What is being asked
Lift out all lines below that contain "using".

Supplied material
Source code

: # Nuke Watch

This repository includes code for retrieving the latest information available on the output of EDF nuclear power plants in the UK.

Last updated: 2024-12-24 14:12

* * *

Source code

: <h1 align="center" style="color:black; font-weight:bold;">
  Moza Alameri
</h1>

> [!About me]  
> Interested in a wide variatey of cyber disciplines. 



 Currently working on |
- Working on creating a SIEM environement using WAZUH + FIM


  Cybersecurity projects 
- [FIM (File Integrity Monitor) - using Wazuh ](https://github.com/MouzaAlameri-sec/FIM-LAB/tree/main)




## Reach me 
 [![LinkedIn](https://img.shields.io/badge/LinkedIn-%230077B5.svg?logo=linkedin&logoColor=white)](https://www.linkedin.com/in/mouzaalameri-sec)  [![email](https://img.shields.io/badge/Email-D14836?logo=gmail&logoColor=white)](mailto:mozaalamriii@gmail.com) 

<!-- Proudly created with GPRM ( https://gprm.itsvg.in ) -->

Answer below
- Working on creating a SIEM environement using WAZUH + FIM
- [FIM (File Integrity Monitor) - using Wazuh ](https://github.com/MouzaAlameri-sec/FIM-LAB/tree/main)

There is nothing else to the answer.